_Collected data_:
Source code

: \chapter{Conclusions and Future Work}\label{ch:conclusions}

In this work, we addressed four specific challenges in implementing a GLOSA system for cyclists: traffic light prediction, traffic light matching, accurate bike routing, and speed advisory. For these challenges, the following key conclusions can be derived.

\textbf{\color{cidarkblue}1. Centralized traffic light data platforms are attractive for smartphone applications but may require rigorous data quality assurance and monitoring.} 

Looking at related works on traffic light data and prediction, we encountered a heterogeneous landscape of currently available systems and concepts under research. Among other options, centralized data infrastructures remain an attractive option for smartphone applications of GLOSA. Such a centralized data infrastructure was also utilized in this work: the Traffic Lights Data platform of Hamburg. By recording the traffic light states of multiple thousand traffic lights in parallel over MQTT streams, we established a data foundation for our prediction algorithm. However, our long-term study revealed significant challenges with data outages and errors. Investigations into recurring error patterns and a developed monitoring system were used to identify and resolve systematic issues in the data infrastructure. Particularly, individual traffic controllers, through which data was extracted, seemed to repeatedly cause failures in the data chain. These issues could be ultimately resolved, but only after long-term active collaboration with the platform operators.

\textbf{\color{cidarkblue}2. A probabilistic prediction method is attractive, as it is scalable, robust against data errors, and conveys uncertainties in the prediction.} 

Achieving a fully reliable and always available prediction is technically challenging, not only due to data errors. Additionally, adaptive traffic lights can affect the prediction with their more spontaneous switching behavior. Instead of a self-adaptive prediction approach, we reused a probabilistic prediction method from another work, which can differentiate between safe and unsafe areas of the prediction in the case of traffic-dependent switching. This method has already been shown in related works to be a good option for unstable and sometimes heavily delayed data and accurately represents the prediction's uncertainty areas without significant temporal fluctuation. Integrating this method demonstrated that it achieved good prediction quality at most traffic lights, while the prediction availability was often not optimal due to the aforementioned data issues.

_Problem statement_:
Beginning of the records through the line with "Centralized traffic light": return that span exactly and stop there.

_Task solution_:
Source code

: \chapter{Conclusions and Future Work}\label{ch:conclusions}

In this work, we addressed four specific challenges in implementing a GLOSA system for cyclists: traffic light prediction, traffic light matching, accurate bike routing, and speed advisory. For these challenges, the following key conclusions can be derived.

\textbf{\color{cidarkblue}1. Centralized traffic light data platforms are attractive for smartphone applications but may require rigorous data quality assurance and monitoring.} 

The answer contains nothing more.